A theoretical analysis of the flow in porous-walled tubes and channels with appreciable injection through the duct wall is presented. Emphasis is placed on flows induced solely from injection by closure of a duct end. Application of the theory to the aerothermochemistry of the solid-propellant rocket motor (viz., the erosive burning problem) is extensively examined. The analysis employs a second-order closure model of turbulence, with single-step gas and condensed-phase reactions utilized to model the combustion of a homogeneous propellant. A finite-difference procedure is used to solve the parabolic equation system.; Theoretical results together with existing experimental data indicate that the flows in porous tubes at large injection Reynolds number can undergo three regimes of flow development, proceeding from the closed head end. In the first regime the velocity field develops in accordance with laminar similarity theory. In the second, high levels of turbulence are developed while the mean velocity field continues to correspond with laminar theory for several radii. The third regime commences with transition (change in shape) of the mean axial velocity distribution, a process occuring at extremely large Reynolds numbers. Factors infuencing the development of the latter regime are assessed. For the reactive flows in solid propellant motors, the results show qualitatively similar flow development with, however, a change in scaling of the mean flow transition process due to combustion. The results for erosive burning are shown to be sensitive to imprecisely-known physical conditions such as surface roughness and the parameters governing the height of the combustion zone, although selection of these parameters within acceptable ranges allows favorable agreement with laboratory motor data.
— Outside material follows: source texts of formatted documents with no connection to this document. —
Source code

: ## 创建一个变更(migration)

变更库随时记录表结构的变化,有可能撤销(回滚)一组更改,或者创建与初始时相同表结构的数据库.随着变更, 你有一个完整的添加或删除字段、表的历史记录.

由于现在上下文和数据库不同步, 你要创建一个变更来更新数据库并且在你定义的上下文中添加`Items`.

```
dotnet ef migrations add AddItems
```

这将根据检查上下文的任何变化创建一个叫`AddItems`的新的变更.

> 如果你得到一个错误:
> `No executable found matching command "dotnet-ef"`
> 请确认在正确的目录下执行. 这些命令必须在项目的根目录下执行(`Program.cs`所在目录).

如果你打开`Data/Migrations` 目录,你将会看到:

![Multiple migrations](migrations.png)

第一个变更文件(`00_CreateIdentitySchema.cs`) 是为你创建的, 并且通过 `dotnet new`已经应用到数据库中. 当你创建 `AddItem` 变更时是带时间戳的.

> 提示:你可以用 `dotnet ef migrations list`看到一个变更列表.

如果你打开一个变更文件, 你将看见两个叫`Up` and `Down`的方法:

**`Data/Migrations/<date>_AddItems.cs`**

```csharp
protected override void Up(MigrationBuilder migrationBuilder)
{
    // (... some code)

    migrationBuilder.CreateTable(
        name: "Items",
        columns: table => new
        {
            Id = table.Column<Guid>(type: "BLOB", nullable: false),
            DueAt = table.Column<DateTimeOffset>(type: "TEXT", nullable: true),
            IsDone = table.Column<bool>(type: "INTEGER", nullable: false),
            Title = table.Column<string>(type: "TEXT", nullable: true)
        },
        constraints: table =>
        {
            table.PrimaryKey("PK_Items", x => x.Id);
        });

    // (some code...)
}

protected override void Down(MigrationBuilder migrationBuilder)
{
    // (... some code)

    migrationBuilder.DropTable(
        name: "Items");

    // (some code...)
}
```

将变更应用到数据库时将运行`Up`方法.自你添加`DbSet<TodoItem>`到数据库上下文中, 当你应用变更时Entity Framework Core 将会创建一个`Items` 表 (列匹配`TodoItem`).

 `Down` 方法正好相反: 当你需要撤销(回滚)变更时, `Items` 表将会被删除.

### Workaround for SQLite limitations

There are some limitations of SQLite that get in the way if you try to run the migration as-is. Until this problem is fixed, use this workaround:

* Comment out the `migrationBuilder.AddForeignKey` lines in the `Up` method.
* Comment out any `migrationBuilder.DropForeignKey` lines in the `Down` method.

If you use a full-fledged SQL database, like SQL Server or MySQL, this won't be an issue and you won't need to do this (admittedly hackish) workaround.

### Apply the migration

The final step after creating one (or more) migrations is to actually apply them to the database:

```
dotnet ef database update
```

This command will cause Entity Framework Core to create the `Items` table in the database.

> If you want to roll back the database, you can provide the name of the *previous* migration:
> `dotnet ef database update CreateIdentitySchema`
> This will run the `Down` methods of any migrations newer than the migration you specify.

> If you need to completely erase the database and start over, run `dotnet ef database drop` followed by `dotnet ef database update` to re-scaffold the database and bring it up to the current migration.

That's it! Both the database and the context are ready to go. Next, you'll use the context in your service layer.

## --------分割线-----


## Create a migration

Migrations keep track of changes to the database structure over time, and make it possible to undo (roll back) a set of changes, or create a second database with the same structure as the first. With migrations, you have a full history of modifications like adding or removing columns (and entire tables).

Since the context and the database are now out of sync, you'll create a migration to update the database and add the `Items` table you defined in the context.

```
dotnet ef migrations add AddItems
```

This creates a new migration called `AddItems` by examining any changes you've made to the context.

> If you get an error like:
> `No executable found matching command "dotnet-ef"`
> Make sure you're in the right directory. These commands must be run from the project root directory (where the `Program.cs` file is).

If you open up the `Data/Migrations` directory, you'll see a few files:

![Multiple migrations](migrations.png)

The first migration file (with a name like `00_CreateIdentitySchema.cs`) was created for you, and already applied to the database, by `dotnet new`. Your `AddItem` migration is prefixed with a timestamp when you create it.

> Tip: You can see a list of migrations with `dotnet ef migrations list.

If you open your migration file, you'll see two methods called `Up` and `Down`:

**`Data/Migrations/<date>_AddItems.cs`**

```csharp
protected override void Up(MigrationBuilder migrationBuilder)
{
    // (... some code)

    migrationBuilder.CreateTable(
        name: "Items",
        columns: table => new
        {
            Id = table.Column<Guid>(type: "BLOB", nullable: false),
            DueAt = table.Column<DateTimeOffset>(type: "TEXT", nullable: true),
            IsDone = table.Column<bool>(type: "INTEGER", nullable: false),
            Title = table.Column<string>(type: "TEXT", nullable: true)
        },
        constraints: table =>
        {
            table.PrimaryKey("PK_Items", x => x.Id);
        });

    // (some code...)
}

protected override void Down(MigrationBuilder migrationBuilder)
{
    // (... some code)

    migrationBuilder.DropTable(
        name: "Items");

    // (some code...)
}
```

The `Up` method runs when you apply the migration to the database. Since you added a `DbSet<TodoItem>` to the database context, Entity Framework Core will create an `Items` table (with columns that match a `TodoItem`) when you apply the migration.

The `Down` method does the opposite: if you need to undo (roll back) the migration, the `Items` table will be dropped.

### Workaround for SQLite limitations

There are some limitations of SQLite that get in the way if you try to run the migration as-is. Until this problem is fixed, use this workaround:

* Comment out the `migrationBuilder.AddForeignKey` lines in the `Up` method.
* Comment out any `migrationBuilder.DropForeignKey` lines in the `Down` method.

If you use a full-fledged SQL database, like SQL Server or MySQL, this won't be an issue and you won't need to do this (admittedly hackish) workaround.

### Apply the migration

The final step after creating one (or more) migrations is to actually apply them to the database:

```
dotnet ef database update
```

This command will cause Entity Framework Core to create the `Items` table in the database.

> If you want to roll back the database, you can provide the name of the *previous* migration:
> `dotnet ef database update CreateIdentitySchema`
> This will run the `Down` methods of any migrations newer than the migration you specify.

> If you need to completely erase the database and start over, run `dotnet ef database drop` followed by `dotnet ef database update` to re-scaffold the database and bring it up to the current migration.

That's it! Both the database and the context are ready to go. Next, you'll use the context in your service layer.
The absence of erosive burning observed in larger motors is theoretically related to the scaling of the erosion threshold condition, and consequently, to the preceding mean-flow transition process. The effects of reaction-rate correlations on erosive burning (combustion-turbulence interaction) have also been investigated. The results show that CTI has a surprisingly negligible effect on the propellant burning rate under erosion conditions, although the effects on mean reaction-rate and thermal transport processes can be substantial.